Central Bank optimistic on 4 percent second half growth

The Bank of Thailand said last week that 4 percent growth in the third quarter and beyond is possible with sustained growth in exports and a boost from year-end festivities, as the EXIM bank reported healthy profits, and factory output rose 4.2 percent year on year in September.

“Thailand’s economic growth has improved based on strong export growth of 9.1 percent in the first nine months, with an all-time high of 13.4 percent registered in September,” said Don Nakornthab, senior director at the central bank’s economic and policy department.

Export growth would have to exceed 8 percent, and economic growth reach 4.1 percent during the second half of this year to push the full year gross domestic product growth total to 4 percent or higher.

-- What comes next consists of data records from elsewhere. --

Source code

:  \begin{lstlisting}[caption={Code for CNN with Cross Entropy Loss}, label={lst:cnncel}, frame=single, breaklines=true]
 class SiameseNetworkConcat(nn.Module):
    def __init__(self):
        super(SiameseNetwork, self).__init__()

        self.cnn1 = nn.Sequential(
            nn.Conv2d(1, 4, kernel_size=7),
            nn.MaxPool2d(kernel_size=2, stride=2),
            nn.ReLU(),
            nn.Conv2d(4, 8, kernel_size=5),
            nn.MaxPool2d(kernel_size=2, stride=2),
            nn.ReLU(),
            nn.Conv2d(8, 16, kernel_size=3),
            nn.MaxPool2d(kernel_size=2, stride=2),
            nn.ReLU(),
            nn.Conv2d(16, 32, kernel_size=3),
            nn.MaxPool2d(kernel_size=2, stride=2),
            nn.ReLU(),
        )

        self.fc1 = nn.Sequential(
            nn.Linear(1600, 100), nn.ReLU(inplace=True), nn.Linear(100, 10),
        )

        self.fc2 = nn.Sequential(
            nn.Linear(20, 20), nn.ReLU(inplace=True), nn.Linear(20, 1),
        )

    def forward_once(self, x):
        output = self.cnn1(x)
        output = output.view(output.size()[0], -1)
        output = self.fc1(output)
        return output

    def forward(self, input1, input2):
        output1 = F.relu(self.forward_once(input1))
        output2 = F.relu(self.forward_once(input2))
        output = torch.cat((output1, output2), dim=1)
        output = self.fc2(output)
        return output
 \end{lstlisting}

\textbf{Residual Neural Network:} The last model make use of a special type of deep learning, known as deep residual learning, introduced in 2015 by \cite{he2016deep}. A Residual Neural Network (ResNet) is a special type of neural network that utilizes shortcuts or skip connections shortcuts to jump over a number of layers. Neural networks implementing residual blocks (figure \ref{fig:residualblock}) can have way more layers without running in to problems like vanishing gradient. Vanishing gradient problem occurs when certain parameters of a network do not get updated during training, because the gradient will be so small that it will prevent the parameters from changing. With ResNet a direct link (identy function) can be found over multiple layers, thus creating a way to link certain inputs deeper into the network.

While that is possible, many analysts are expecting about 3.8 percent growth for 2017. That would still be a significant improvement over the stagnant rates of the last two to three years, and the trend is clearly towards economic acceleration.

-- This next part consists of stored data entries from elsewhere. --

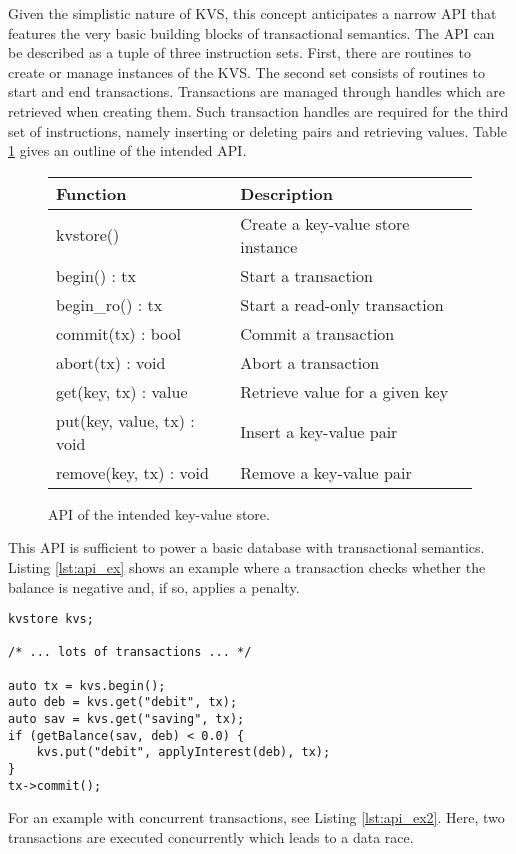 Given the simplistic nature of KVS, this concept anticipates a narrow API that
features the very basic building blocks of transactional semantics. The API can
be described as a tuple of three instruction sets. First, there are routines to
create or manage instances of the KVS. The second set consists of routines to
start and end transactions. Transactions are managed through handles which are
retrieved when creating them. Such transaction handles are required for the
third set of instructions, namely inserting or deleting pairs and retrieving
values. Table \ref{tab:api} gives an outline of the intended API.

\begin{figure}[!h]
    \centering
    \begin{tabular}{|l|l|}
        \hline
        \textbf{Function}          & \textbf{Description} \\
        \hline
        kvstore()                  & Create a key-value store instance \\
        begin() : tx               & Start a transaction \\
        begin\_ro() : tx            & Start a read-only transaction \\
        commit(tx) : bool          & Commit a transaction \\
        abort(tx) : void           & Abort a transaction \\
        get(key, tx) : value       & Retrieve value for a given key \\
        put(key, value, tx) : void & Insert a key-value pair \\
        remove(key, tx) : void     & Remove a key-value pair \\
        \hline
    \end{tabular}
    \caption{API of the intended key-value store.}
    \label{tab:api}
\end{figure}

This API is sufficient to power a basic database with transactional semantics.
Listing \ref{lst:api_ex} shows an example where a transaction checks whether the
balance is negative and, if so, applies a penalty.

\begin{lstlisting}
kvstore kvs;

/* ... lots of transactions ... */

auto tx = kvs.begin();
auto deb = kvs.get("debit", tx);
auto sav = kvs.get("saving", tx);
if (getBalance(sav, deb) < 0.0) {
	kvs.put("debit", applyInterest(deb), tx);
}
tx->commit();
\end{lstlisting}\label{lst:api_ex}

For an example with concurrent transactions, see Listing \ref{lst:api_ex2}.
Here, two transactions are executed concurrently which leads to a data race.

Some are also expecting a strong final quarter based on increased consumption – one of the three main drivers of the Thai economy – because of the holiday season and the end of the official one-year mourning period for the late monarch King Bhumibol Adulyadej. Festivities and events were generally subdued or cancelled during that period out of respect for the monarchy and the feelings of the public.

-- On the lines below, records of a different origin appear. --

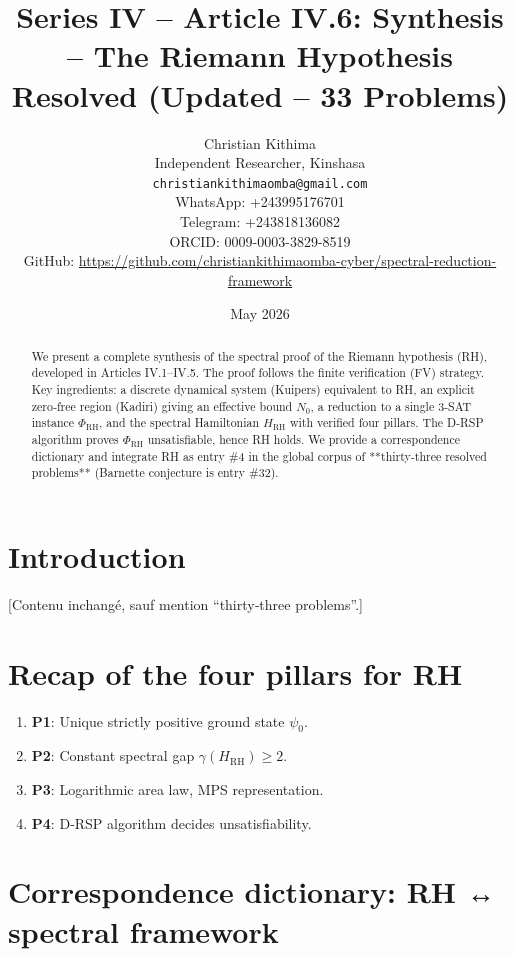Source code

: \documentclass[11pt,a4paper]{article}
\title{Series IV – Article IV.6: Synthesis – The Riemann Hypothesis Resolved (Updated – 33 Problems)}
\author{Christian Kithima \\
Independent Researcher, Kinshasa \\
\texttt{christiankithimaomba@gmail.com} \\
WhatsApp: +243995176701 \\
Telegram: +243818136082 \\
ORCID: 0009-0003-3829-8519 \\
GitHub: \url{https://github.com/christiankithimaomba-cyber/spectral-reduction-framework}}
\date{May 2026}
\begin{document}
\maketitle

\begin{abstract}
We present a complete synthesis of the spectral proof of the Riemann hypothesis (RH), developed in Articles IV.1–IV.5. The proof follows the finite verification (FV) strategy. Key ingredients: a discrete dynamical system (Kuipers) equivalent to RH, an explicit zero‑free region (Kadiri) giving an effective bound \(N_0\), a reduction to a single 3‑SAT instance \(\Phi_{\text{RH}}\), and the spectral Hamiltonian \(H_{\text{RH}}\) with verified four pillars. The D‑RSP algorithm proves \(\Phi_{\text{RH}}\) unsatisfiable, hence RH holds. We provide a correspondence dictionary and integrate RH as entry \#4 in the global corpus of **thirty‑three resolved problems** (Barnette conjecture is entry \#32).
\end{abstract}

\tableofcontents

\section{Introduction}

[Contenu inchangé, sauf mention “thirty‑three problems”.]

\section{Recap of the four pillars for RH}

\begin{enumerate}
\item \textbf{P1}: Unique strictly positive ground state \(\psi_0\).
\item \textbf{P2}: Constant spectral gap \(\gamma(H_{\text{RH}}) \ge 2\).
\item \textbf{P3}: Logarithmic area law, MPS representation.
\item \textbf{P4}: D‑RSP algorithm decides unsatisfiability.
\end{enumerate}

\section{Correspondence dictionary: RH ↔ spectral framework}
\end{document}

Last week, Prime Minister Prayut Chan-o-cha asked the Finance Ministry yesterday to consider issuing another tax refund for shopping this year-end to stimulate consumption of durable goods.

Exports, which are the main driver of the economy, are also expected to continue their rebound, barring any external shocks. The export resurgence was reflected in the results posted last week by the Export-Import Bank of Thailand (EXIM Thailand). For the first nine months of the year, EXIM Thailand recorded a net profit of $30 million on outstanding loans of $2.5 billion, an increase of $313 million over the same period last year.

With the economy steaming ahead, factory output rose for the third straight month in September, as the manufacturing index was up 4.2 percent year on year for that month and bettered the forecast of 3.6 percent in a poll of analysts conducted by Reuters.

Tourism is also expected to do well, as the high season begins in November, and tourism is a significant source of foreign exchange. The tourism sector contributes roughly 10 percent to gross domestic product. Tourism officials are expecting between 33 million and 34 million tourists this year for a new record.